Critics might point to Tom Zirbel who has raced for Optum the last three seasons after failing a test for DHEA in 2009 and serving a voluntary two-year ban before returning to racing in 2011. Zirbel consistently maintained that he unknowingly ingested DHEA in one of the numerous and generally unregulated nutritional supplements available on the open market — and after cooperating with USADA on his own and several other ongoing cases, his sanction was eventually reduced. Carney spent an enormous amount of time with Zirbel, looking into his situation and talking to many people who knew him earlier in his career, and says, “We became convinced that he was a clean athlete who failed a test due to a contaminated supplement.” Adds Aaron, “There are plenty of guys out there who have never failed a test who we wouldn’t touch with a 10-foot pole, and we never would have hired Tom if we didn’t believe 100 percent that he was a clean racer.”

The team takes a different approach in other areas as well. Aaron believes in a decidedly more integrated approach to dealing with his sponsors. In fact, he doesn’t really think of them as sponsors, or simply outside parties who are providing funds to run the team; that line of thinking almost seems to offend him. Instead, he says, “I think of them as business partners. We both have our individual business objectives, and we are trying to accomplish those objectives together, via a professional cycling team.”

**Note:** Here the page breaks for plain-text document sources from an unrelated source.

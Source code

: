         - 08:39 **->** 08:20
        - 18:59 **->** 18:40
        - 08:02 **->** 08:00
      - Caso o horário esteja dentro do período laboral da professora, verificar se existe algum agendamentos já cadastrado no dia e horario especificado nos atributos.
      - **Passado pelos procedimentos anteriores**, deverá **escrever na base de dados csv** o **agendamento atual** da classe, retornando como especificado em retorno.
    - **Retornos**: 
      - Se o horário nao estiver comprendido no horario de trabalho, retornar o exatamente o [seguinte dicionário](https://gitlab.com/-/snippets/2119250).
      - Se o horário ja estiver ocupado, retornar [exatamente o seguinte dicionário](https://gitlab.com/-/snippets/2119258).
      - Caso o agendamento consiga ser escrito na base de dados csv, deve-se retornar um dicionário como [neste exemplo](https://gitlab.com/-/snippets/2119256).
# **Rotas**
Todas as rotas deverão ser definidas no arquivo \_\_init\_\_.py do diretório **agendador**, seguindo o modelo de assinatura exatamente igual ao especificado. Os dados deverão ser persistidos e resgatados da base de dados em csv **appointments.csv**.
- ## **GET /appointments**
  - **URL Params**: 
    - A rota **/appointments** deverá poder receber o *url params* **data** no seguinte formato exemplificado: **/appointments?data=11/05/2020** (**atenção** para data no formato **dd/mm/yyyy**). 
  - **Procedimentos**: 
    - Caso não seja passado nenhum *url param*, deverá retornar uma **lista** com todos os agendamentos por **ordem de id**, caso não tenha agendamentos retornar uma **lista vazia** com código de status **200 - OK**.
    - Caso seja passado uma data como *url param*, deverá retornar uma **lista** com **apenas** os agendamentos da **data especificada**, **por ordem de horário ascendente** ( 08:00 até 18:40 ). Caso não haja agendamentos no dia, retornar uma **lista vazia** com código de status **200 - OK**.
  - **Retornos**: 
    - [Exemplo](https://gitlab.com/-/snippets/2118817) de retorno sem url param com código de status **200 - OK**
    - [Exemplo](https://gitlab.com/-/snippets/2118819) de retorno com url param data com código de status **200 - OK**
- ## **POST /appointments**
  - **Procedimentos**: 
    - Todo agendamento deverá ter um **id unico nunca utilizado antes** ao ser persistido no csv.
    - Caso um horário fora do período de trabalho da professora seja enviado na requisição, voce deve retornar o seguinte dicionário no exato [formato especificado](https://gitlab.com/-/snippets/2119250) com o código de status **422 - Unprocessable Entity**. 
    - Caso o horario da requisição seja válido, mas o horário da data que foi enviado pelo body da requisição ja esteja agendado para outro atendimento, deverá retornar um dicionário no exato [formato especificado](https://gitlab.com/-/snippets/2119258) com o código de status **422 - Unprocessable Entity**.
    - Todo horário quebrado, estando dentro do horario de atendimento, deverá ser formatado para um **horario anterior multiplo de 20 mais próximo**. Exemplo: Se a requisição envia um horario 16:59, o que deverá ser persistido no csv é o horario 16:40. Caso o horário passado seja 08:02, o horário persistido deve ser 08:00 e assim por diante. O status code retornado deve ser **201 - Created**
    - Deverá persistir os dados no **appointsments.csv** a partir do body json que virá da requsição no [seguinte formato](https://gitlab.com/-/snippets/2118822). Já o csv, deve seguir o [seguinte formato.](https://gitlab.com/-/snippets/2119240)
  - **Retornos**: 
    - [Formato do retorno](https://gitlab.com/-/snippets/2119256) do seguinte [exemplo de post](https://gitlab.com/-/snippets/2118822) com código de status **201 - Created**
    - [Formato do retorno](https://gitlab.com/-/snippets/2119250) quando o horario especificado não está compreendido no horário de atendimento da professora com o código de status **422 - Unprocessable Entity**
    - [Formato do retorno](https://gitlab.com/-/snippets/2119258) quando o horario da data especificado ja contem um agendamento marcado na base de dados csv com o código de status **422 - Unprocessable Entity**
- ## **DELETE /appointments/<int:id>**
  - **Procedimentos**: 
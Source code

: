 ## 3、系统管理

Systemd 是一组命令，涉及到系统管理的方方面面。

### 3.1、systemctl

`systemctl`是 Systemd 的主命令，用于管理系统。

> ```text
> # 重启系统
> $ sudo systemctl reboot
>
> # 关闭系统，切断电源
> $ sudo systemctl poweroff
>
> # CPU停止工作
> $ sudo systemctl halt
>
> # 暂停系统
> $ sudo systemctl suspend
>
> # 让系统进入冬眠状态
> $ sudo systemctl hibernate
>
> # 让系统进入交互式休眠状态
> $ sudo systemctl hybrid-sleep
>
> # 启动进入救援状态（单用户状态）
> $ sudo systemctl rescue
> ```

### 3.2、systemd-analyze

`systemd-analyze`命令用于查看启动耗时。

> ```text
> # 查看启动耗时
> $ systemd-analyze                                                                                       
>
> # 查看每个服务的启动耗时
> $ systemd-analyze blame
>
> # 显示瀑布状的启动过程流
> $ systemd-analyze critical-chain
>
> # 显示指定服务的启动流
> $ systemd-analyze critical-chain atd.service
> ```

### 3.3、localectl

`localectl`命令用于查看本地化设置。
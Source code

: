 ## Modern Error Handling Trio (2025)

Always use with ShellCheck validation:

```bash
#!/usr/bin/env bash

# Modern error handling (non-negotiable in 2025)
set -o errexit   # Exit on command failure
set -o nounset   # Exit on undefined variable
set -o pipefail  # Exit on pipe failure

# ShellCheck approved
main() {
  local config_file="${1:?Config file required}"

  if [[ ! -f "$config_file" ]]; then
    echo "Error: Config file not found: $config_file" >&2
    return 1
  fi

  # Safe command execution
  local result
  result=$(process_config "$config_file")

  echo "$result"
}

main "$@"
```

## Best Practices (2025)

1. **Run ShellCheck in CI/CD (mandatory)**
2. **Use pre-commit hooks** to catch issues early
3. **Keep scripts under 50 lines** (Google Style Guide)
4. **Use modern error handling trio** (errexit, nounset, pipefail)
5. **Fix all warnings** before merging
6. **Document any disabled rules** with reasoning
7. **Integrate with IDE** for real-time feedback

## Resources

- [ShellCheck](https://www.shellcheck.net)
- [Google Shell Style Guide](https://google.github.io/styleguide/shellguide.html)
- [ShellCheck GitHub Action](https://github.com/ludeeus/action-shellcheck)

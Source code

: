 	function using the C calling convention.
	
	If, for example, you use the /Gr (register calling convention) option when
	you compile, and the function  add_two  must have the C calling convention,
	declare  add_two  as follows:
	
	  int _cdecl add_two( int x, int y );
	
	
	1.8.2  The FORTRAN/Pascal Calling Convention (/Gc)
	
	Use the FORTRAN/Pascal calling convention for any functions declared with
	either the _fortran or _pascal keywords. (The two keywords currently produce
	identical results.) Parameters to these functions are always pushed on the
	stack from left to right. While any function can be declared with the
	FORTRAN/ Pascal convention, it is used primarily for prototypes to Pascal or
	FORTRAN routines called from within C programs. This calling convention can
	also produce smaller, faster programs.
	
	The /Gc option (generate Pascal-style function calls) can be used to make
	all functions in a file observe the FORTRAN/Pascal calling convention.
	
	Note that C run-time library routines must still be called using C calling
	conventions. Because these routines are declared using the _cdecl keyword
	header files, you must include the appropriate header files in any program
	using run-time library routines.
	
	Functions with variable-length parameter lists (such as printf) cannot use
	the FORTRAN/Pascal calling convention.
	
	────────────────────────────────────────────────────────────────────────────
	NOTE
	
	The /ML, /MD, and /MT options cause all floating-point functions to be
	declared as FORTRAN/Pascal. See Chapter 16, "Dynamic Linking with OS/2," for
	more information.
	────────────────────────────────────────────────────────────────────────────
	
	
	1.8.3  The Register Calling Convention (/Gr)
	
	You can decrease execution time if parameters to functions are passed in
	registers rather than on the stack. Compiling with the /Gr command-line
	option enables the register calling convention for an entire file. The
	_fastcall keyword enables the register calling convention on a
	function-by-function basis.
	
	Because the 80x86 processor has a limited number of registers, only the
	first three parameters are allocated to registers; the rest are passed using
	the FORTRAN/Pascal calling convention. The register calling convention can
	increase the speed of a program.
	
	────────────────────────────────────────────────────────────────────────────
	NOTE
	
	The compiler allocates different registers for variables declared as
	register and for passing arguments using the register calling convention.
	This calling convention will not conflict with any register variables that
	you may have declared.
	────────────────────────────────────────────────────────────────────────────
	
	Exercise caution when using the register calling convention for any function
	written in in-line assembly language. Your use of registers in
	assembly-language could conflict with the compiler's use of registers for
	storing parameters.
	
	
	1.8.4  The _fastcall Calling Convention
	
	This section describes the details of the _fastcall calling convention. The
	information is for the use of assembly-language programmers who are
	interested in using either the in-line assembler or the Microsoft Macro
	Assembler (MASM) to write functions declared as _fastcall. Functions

The other way its approach significantly differs from many (if not most) of the top level WorldTour teams, is that Team Optum runs strictly in the black. “If we’re not in the black, then we’re out of business,” says Aaron. Team Optum has no wealthy benefactor behind them, writing checks to cover the difference every year, like many other pro teams. “I bankrolled this business early on with my own credit card, and I understand that I have to make a profit, or we shut down the shop,” he says.

At the end of the day, he just wants to create an environment where young riders can compete in a fair game and have fun. “We’re not perfect,” says Aaron, “but some of our ideas seem to be working.”